* [TASK TO CARRY OUT] Extract each line from the entries below that has the string "among" in it.
*** Block opens ***
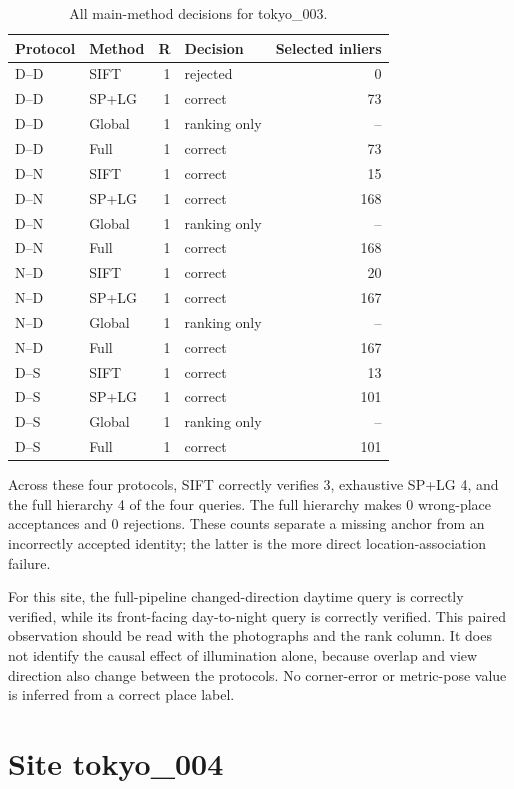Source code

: \begin{table}[H]\centering\small
\caption{All main-method decisions for tokyo\_003.}\label{tab:tokyo-site-3}
\begin{tabular}{llrlr}\toprule
Protocol & Method & R & Decision & Selected inliers \\
\midrule
D--D & SIFT & 1 & rejected & 0 \\
D--D & SP+LG & 1 & correct & 73 \\
D--D & Global & 1 & ranking only & -- \\
D--D & Full & 1 & correct & 73 \\
D--N & SIFT & 1 & correct & 15 \\
D--N & SP+LG & 1 & correct & 168 \\
D--N & Global & 1 & ranking only & -- \\
D--N & Full & 1 & correct & 168 \\
N--D & SIFT & 1 & correct & 20 \\
N--D & SP+LG & 1 & correct & 167 \\
N--D & Global & 1 & ranking only & -- \\
N--D & Full & 1 & correct & 167 \\
D--S & SIFT & 1 & correct & 13 \\
D--S & SP+LG & 1 & correct & 101 \\
D--S & Global & 1 & ranking only & -- \\
D--S & Full & 1 & correct & 101 \\
\bottomrule\end{tabular}\end{table}


Across these four protocols, SIFT correctly verifies 3, exhaustive SP+LG 4, and the full hierarchy 4 of the four queries. The full hierarchy makes 0 wrong-place acceptances and 0 rejections. These counts separate a missing anchor from an incorrectly accepted identity; the latter is the more direct location-association failure.

For this site, the full-pipeline changed-direction daytime query is correctly verified, while its front-facing day-to-night query is correctly verified. This paired observation should be read with the photographs and the rank column. It does not identify the causal effect of illumination alone, because overlap and view direction also change between the protocols. No corner-error or metric-pose value is inferred from a correct place label.

\section{Site tokyo\_004}

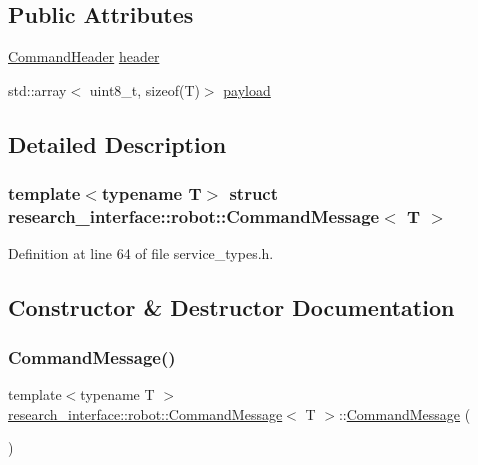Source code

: \subsection*{Public Attributes}
\begin{DoxyCompactItemize}
\item 
\hyperlink{structresearch__interface_1_1robot_1_1CommandHeader}{Command\+Header} \hyperlink{structresearch__interface_1_1robot_1_1CommandMessage_a62fe6afacf849021d3b1c5b44ef3f364}{header}
\item 
std\+::array$<$ uint8\+\_\+t, sizeof(T)$>$ \hyperlink{structresearch__interface_1_1robot_1_1CommandMessage_a0af29b5860ddcb6ea5724a2116f38a7a}{payload}
\end{DoxyCompactItemize}


\subsection{Detailed Description}
\subsubsection*{template$<$typename T$>$\newline
struct research\+\_\+interface\+::robot\+::\+Command\+Message$<$ T $>$}



Definition at line 64 of file service\+\_\+types.\+h.



\subsection{Constructor \& Destructor Documentation}
\mbox{\label{structresearch__interface_1_1robot_1_1CommandMessage_aba81088f0b27b77f2a566d16f580000b}} 
\subsubsection{\texorpdfstring{Command\+Message()}{CommandMessage()}\hspace{0.1cm}{\footnotesize\ttfamily [1/2]}}
{\footnotesize\ttfamily template$<$typename T $>$ \\
\hyperlink{structresearch__interface_1_1robot_1_1CommandMessage}{research\+\_\+interface\+::robot\+::\+Command\+Message}$<$ T $>$\+::\hyperlink{structresearch__interface_1_1robot_1_1CommandMessage}{Command\+Message} (\begin{DoxyParamCaption}{ }\end{DoxyParamCaption})\hspace{0.3cm}{\ttfamily [default]}}

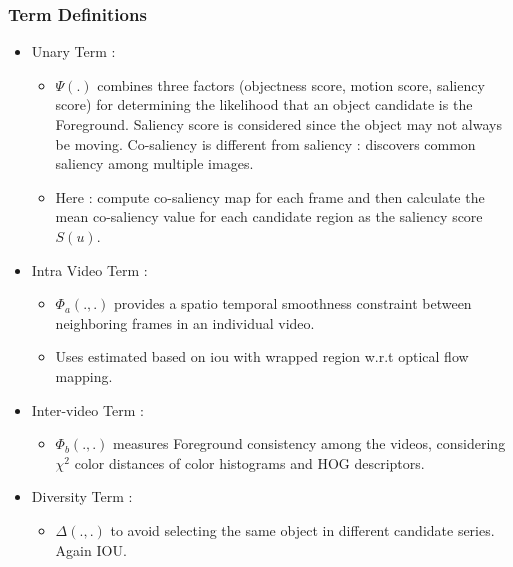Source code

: \documentclass{article}
\begin{document}
\subsubsection{Term Definitions}
\begin{itemize}
\item Unary Term :
  \begin{itemize}
  \item $\Psi(.)$ combines three factors (objectness score, motion score, saliency score) for determining the likelihood that an object candidate is the Foreground. Saliency score is considered since the object may not always be moving. Co-saliency is different from saliency : discovers common saliency among multiple images.
  \item Here : compute co-saliency map for each frame and then calculate the mean co-saliency value for each candidate region as the saliency score $S(u)$.
  \end{itemize}
\item Intra Video Term :
  \begin{itemize}
  \item $\Phi_a(., .)$ provides a spatio temporal smoothness constraint between neighboring frames in an individual video.
  \item Uses estimated based on iou with wrapped region w.r.t optical flow mapping.
  \end{itemize}
\item Inter-video Term :
  \begin{itemize}
  \item $\Phi_b(.,.)$ measures Foreground consistency among the videos, considering $\chi^2$ color distances of color histograms and HOG descriptors.
  \end{itemize}
\item Diversity Term :
  \begin{itemize}
  \item $\Delta(.,.)$ to avoid selecting the same object in different candidate series. Again IOU.
  \end{itemize}
\end{itemize}
\end{document}

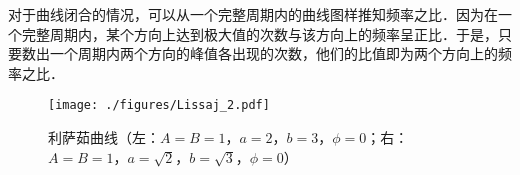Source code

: 对于曲线闭合的情况，可以从一个完整周期内的曲线图样推知频率之比．因为在一个完整周期内，某个方向上达到极大值的次数与该方向上的频率呈正比．于是，只要数出一个周期内两个方向的峰值各出现的次数，他们的比值即为两个方向上的频率之比．
\begin{figure}[ht]
\centering
\texttt{[image: ./figures/Lissaj\_2.pdf]}
\caption{利萨茹曲线（左：$A=B=1$，$a=2$，$b=3$，$\phi=0$；右：$A=B=1$，$a=\sqrt 2$，$b=\sqrt 3$，$\phi=0$）} \label{Lissaj_fig2}
\end{figure}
*** Block closes ***
* [ANSWER TO THIS EXERCISE]
  \item $\Psi(.)$ combines three factors (objectness score, motion score, saliency score) for determining the likelihood that an object candidate is the Foreground. Saliency score is considered since the object may not always be moving. Co-saliency is different from saliency : discovers common saliency among multiple images.
  \item $\Phi_b(.,.)$ measures Foreground consistency among the videos, considering $\chi^2$ color distances of color histograms and HOG descriptors.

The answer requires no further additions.